Thursday, January 19, 2017
After having done family-friendly and modern shows in recent years, Lake Braddock Secondary School musical theatre director Mary DeMarco of Clifton decided “it was time to do a classic.”
This month, a cast DeMarco said is the most vocally talented she’s had since the 2012 production of “Les Misérables,” brings to life Rodgers and Hammerstein’s award-winning and musically demanding “Carousel.”
“We have to be educational about it,” DeMarco said, “we don’t want them all to be the same era.”
Richard Rodgers (music) and Oscar Hammerstein II (book and lyrics) adapted their show from a 1909 play by Ferenc Molnár called “Liliom,” set in Budapest. They kept the plot largely the same, but relocated its events to the Maine coastline in America.
The pair’s second musical, after the acclaimed “Oklahoma!,” “Carousel” opened on Broadway in 1945 and saw numerous revivals over the decades in New York and London. It won the 1994 Tony Award for Best Revival of a Musical after that year’s Broadway iteration.
THE STORY follows Billy Bigelow, effectively a carousel ride salesman known as a “barker,” who strikes up a relationship with Julie Jordan, a millworker. Their romance ends up costing both of them their jobs. After learning Julie is pregnant with his child, Billy is tempted to join a robbery to provide for the coming family.
Along the way, Billy is given a chance to make amends for his crime and his temper, which has caused him to be physically abusive with Julie.
“The roles are more mature than most of the students are used to, they’re dealing with mature themes,” said Kelsey Tolbert of Burke, who serves as musical director for the production. Tolbert is in her first year teaching middle school choir at Lake Braddock. The cast includes eighth grade students through high school seniors.
“It’s a thoughtful show,” director DeMarco said. “We have Heaven... who today can say they’re doing something with Heaven... and a second chance to do something right.”
In one scene, the Billy becomes frustrated once more and slaps a hand, though this time it’s his daughter’s. She tells her mother Julie, and asks if it’s possible for the action to feel like a kiss. Hammerstein wrote Julie telling her daughter yes, it is possible, and effectively rationalizing the violence.
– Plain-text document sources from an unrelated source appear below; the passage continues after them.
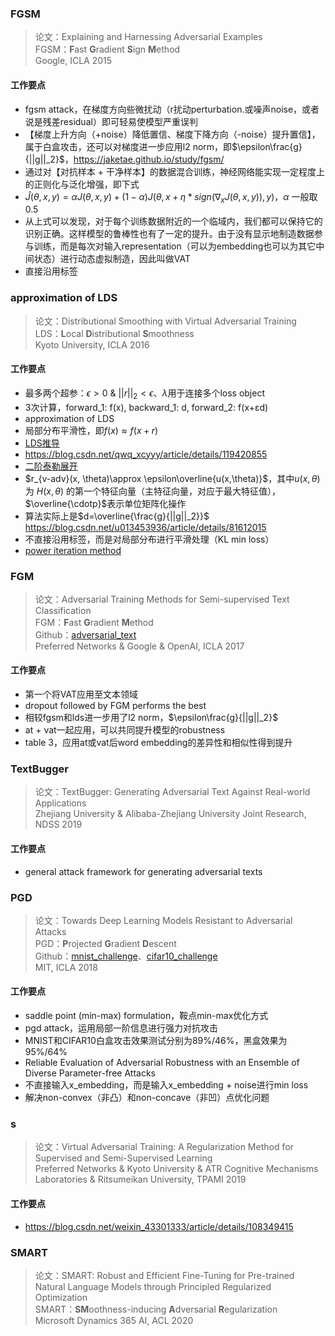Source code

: ### FGSM
> 论文：Explaining and Harnessing Adversarial Examples  
> FGSM：**F**ast **G**radient **S**ign **M**ethod  
> Google, ICLA 2015

#### 工作要点
- fgsm attack，在梯度方向些微扰动（r扰动perturbation.或噪声noise，或者说是残差residual）即可轻易使模型严重误判
- 【梯度上升方向（+noise）降低置信、梯度下降方向（-noise）提升置信】，属于白盒攻击，还可以对梯度进一步应用l2 norm，即$\epsilon\frac{g}{||g||_2}$，https://jaketae.github.io/study/fgsm/
- 通过对【对抗样本 + 干净样本】的数据混合训练，神经网络能实现一定程度上的正则化与泛化增强，即下式
- $\hat{J}(\theta, x, y)=\alpha J(\theta, x, y) + (1-\alpha)J(\theta, x+\eta*sign(\nabla_x J(\theta, x, y)), y)$，$\alpha$ 一般取0.5
- 从上式可以发现，对于每个训练数据附近的一个临域内，我们都可以保持它的识别正确。这样模型的鲁棒性也有了一定的提升。由于没有显示地制造数据参与训练，而是每次对输入representation（可以为embedding也可以为其它中间状态）进行动态虚拟制造，因此叫做VAT
- 直接沿用标签

### approximation of LDS
> 论文：Distributional Smoothing with Virtual Adversarial Training  
> LDS：**L**ocal **D**istributional **S**moothness  
> Kyoto University, ICLA 2016

#### 工作要点
- 最多两个超参：$\epsilon \gt 0\ \&\ ||r||_2 \lt \epsilon$、$\lambda$用于连接多个loss object
- 3次计算，forward_1: f(x), backward_1: d, forward_2: f(x+εd)
- approximation of LDS
- 局部分布平滑性，即$f(x)\approx f(x+r)$
- [LDS推导](https://blog.csdn.net/kearney1995/article/details/79970934)
- https://blog.csdn.net/qwq_xcyyy/article/details/119420855
- [二阶泰勒展开](https://www.cnblogs.com/aoru45/p/13876279.html)
- $r_{v-adv}(x, \theta)\approx \epsilon\overline{u(x,\theta)}$，其中$u(x,\theta)$为 $H(x,\theta)$ 的第一个特征向量（主特征向量，对应于最大特征值），$\overline{\cdotp}$表示单位矩阵化操作
- 算法实际上是$d=\overline{\frac{g}{||g||_2}}$ https://blog.csdn.net/u013453936/article/details/81612015
- 不直接沿用标签，而是对局部分布进行平滑处理（KL min loss）
- [power iteration method](https://blog.csdn.net/qq_44154915/article/details/133957332)

### FGM
> 论文：Adversarial Training Methods for Semi-supervised Text Classification  
> FGM：**F**ast **G**radient **M**ethod  
> Github：[adversarial_text](https://github.com/tensorflow/models/tree/master/research/adversarial_text)  
> Preferred Networks & Google & OpenAI, ICLA 2017

#### 工作要点
- 第一个将VAT应用至文本领域
- dropout followed by FGM performs the best
- 相较fgsm和lds进一步用了l2 norm，$\epsilon\frac{g}{||g||_2}$
- at + vat一起应用，可以共同提升模型的robustness
- table 3，应用at或vat后word embedding的差异性和相似性得到提升

### TextBugger
> 论文：TextBugger: Generating Adversarial Text Against Real-world Applications  
> Zhejiang University & Alibaba-Zhejiang University Joint Research, NDSS 2019

#### 工作要点
- general attack framework for generating adversarial texts

### PGD
> 论文：Towards Deep Learning Models Resistant to Adversarial Attacks  
> PGD：**P**rojected **G**radient **D**escent  
> Github：[mnist_challenge](https://github.com/MadryLab/mnist_challenge)、[cifar10_challenge](https://github.com/MadryLab/cifar10_challenge)  
> MIT, ICLA 2018

#### 工作要点
- saddle point (min-max) formulation，鞍点min-max优化方式
- pgd attack，运用局部一阶信息进行强力对抗攻击
- MNIST和CIFAR10白盒攻击效果测试分别为89%/46%，黑盒效果为95%/64%
- Reliable Evaluation of Adversarial Robustness with an Ensemble of Diverse 
Parameter-free Attacks
- 不直接输入x_embedding，而是输入x_embedding + noise进行min loss
- 解决non-convex（非凸）和non-concave（非凹）点优化问题

### s
> 论文：Virtual Adversarial Training: A Regularization Method for Supervised and Semi-Supervised Learning  
> Preferred Networks & Kyoto University & ATR Cognitive Mechanisms Laboratories & Ritsumeikan University, TPAMI 2019

#### 工作要点
- https://blog.csdn.net/weixin_43301333/article/details/108349415


### SMART
> 论文：SMART: Robust and Efficient Fine-Tuning for Pre-trained Natural Language Models through Principled Regularized Optimization  
> SMART：**SM**oothness-inducing **A**dversarial **R**egularization  
> Microsoft Dynamics 365 AI, ACL 2020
In this staging, however, DeMarco said they decided to have Julie respond instead to the effect of, “No, it’s never OK, and it always hurts.”
“We have suicide in the show, we didn’t take that out,” DeMarco said. “We couldn’t leave abuse in there. We wanted to get that message across. We’re working with young men and young women. To choose this one message… shows integrity.”
SENIOR Madison Hite, playing a relative of Julie’s named Nettie Fowler, said the change was discussed at the very first cast meeting late in the fall.
“No one had an objection to it,” she said.
Then it was on to the challenge of working up nearly operatic pieces of music that can last from seven to ten minutes at a time.
“It requires more work to sing,” senior Tim Ellis admitted. “It’s harder on the voice to sing these longer scenes.”
Tolbert said the difficulty is not only one of endurance, but also complexity, with some scoring calling for eight parts to be performed at once.
“And they can hold that,” Tolbert said. “The quality of the musicians putting this together is just impressive.”
Hite said that while the music that includes classic songs “If I Loved You,” “June Is Bustin’ Out All Over” and “You’ll Never Walk Alone” is a bear to work up, “it’s absolutely beautiful.
“There’s not one song in the show where you think, ‘This isn’t that good,’” she added.
DeMarco acknowledged “Carousel” was a bit less familiar to students than the recent production of Disney’s “Beauty and the Beast.” However, she said, “it’s exciting to see young people do the classics,” she said, “and bring it to life like it’s their favorite show.”